One of the most common applications of meta-analysis in the social
sciences is to summarize a body of literature on a specific topic. The
literature typically covers similar research questions, investigated in
different laboratories, using different methods, instruments, and
samples. We typically do not know beforehand which of these moderators
will affect the effect size found. MetaForest is a machine-learning
based, exploratory approach to identify relevant moderators in
meta-analysis. MetaForest is an adaptation of the random forests
algorithm for meta-analysis: Weighted bootstrap sampling is used to
ensure that more precise studies exert greater influence in the model
building stage. These weights can be uniform (each study has equal
probability of being selected into the bootstrap sample), fixed-effects
(studies with smaller sampling variance have a larger probability of
being selected), or random-effects based (studies with smaller sampling
variance have a larger probability of being selected, but this advantage
is diminished as the amount of between-studies heterogeneity increases).
Internally, metaforest
relies on the ranger
R-package; a fast implementation of the random forests in C++.
To illustrate how to use MetaForest, I will re-analyze the published work of Fukkink and Lont (2007), who have graciously shared their data. The authors examined the effectiveness of training on the competency of childcare providers. The sample is small, consisting of 78 effect sizes derived from 17 unique samples.
# Install the metaforest package. This needs to be done only once.
install.packages("metaforest")
# Then, load the metaforest package
library(metaforest)
# Assign the fukkink_lont data, which is included in
# the metaforest package, to an object called "data"
data <- fukkink_lont
# Because MetaForest uses the random number generator (for bootstrapping),
# we set a random seed so analyses can be replicated exactly.
set.seed(62)
First, check model convergence by examining the cumulative mean squared out-of-bag prediction error (MSE) as a function of the number of trees in the model. When the MSE stabilizes, the model is said to have converged.

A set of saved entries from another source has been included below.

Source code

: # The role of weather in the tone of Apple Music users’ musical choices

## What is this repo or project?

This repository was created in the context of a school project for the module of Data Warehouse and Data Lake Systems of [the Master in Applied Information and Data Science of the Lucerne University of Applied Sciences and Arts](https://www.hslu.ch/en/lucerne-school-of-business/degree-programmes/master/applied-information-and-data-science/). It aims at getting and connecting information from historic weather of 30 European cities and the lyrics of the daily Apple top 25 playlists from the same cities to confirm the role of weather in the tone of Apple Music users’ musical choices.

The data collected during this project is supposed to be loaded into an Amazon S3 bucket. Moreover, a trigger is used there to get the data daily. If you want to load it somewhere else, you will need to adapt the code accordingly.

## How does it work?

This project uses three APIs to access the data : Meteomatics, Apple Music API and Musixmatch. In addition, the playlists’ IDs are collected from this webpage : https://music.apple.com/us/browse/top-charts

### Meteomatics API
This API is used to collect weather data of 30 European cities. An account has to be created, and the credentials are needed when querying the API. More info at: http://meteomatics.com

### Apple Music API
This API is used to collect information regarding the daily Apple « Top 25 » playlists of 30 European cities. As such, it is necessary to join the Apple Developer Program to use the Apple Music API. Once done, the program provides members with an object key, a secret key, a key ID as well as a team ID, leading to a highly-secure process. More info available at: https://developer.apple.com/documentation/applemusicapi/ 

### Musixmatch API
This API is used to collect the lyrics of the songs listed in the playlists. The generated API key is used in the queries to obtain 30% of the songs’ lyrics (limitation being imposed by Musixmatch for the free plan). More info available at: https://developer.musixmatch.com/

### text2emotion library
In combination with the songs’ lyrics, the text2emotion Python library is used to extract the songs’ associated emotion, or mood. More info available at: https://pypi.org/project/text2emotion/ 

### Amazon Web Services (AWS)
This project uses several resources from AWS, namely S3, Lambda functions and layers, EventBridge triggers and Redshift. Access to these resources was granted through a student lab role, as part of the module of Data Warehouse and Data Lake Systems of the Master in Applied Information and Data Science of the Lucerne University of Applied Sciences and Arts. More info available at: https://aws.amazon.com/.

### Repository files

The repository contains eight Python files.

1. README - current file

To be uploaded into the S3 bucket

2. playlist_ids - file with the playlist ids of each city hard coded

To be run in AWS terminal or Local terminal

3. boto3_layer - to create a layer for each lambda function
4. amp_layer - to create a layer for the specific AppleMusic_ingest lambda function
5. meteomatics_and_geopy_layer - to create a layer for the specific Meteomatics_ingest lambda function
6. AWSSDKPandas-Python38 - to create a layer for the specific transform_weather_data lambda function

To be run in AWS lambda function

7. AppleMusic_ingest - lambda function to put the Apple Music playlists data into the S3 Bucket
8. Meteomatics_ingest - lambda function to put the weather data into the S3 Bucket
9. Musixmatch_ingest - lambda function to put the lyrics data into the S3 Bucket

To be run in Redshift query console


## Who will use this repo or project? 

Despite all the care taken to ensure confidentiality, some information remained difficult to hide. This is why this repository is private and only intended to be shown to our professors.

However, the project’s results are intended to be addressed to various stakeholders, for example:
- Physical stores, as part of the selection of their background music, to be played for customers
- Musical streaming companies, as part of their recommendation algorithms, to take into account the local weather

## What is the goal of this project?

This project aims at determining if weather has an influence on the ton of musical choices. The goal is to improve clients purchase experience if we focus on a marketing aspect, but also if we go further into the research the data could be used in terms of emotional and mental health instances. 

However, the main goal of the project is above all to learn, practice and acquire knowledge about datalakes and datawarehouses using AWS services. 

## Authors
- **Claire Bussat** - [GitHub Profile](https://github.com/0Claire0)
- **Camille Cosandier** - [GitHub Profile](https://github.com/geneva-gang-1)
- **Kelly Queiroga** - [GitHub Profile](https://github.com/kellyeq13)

# Run model with many trees to check convergence
check_conv <- MetaForest(yi~.,
data = data,
study = "id_exp",
whichweights = "random",
num.trees = 20000)
# Plot convergence trajectory
plot(check_conv)
This model has converged within approximately 5000 trees. Thus, we
will use this number of trees for subsequent analyses. We now apply
recursive pre-selection using the preselect
function. Using
preselect_vars
, we retain only those moderators for which a
50% percentile interval of the variable importance metrics does not
include zero.
# Model with 5000 trees for replication
mf_rep <- MetaForest(yi~.,
data = data,
study = "id_exp",
whichweights = "random",
num.trees = 5000)
# Run recursive preselection, store results in object 'preselect'
preselected <- preselect(mf_rep,
replications = 100,
algorithm = "recursive")
# Plot the results
plot(preselected)
# Retain only moderators with positive variable importance in more than
# 50% of replications
retain_mods <- preselect_vars(preselected, cutoff = .5)

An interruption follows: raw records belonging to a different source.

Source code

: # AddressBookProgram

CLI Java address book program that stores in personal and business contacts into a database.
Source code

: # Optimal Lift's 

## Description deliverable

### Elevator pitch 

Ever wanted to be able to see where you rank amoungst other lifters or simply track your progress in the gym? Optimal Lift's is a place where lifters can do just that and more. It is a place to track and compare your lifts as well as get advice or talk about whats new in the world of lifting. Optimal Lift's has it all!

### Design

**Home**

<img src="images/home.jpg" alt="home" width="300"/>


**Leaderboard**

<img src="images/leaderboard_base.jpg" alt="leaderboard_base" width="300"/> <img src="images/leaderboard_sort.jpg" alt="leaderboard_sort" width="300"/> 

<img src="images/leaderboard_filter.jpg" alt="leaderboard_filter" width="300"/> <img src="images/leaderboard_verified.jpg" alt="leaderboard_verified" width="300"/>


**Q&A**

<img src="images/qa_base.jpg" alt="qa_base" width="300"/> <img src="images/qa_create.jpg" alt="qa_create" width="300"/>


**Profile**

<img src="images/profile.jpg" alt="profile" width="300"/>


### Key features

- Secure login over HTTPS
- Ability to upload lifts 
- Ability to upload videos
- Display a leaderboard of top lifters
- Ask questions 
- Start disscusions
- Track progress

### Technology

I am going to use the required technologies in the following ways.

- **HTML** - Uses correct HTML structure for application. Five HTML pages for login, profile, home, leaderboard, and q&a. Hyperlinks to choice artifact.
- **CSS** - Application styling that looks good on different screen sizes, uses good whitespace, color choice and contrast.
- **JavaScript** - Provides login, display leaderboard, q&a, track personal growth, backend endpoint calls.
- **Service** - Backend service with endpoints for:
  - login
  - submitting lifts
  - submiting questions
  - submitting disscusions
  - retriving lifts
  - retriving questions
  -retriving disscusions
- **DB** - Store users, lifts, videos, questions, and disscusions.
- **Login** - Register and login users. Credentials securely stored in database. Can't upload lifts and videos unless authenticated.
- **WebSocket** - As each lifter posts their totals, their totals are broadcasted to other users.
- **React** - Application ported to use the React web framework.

MetaForest has several “tuning parameters”, whose optimal values must
be determined empirically: 1) the number of candidate variables
considered at each split of each tree; 2) the minimum number of cases
that must remain in a post-split group within each tree; 3) the type of
weights (uniform, fixed-, or random-effects). The optimal values for
these tuning parameters are commonly determined using cross-validation,
with the well-known machine learning R-package caret
.
Next, we tune the model using the R-package caret
. The
function ModelInfo_mf
tells caret how to tune a MetaForest
analysis. As tuning parameters, we consider all three types of weights
(uniform, fixed-, and random-effects), number of candidate variables at
each split from 2-6, and a minimum node size from 2-6. We select the
model with smallest prediction error (RMSE) as final model, based on
10-fold clustered cross-validation.
# Load the caret library
library(caret)
# Set up 10-fold grouped (=clustered) CV
grouped_cv <- trainControl(method = "cv",
index = groupKFold(data$id_exp, k = 10))
# Set up a tuning grid for the three tuning parameters of MetaForest
tuning_grid <- expand.grid(whichweights = c("random", "fixed", "unif"),
mtry = 2:6,
min.node.size = 2:6)
# X should contain only retained moderators, clustering variable, and vi
X <- data[, c("id_exp", "vi", retain_mods)]
# Train the model
mf_cv <- train(y = data$yi,
x = X,
study = "id_exp", # Name of the clustering variable
method = ModelInfo_mf(),
trControl = grouped_cv,
tuneGrid = tuning_grid,
num.trees = 5000)
# Examine optimal tuning parameters
mf_cv$results[which.min(mf_cv$results$RMSE), ]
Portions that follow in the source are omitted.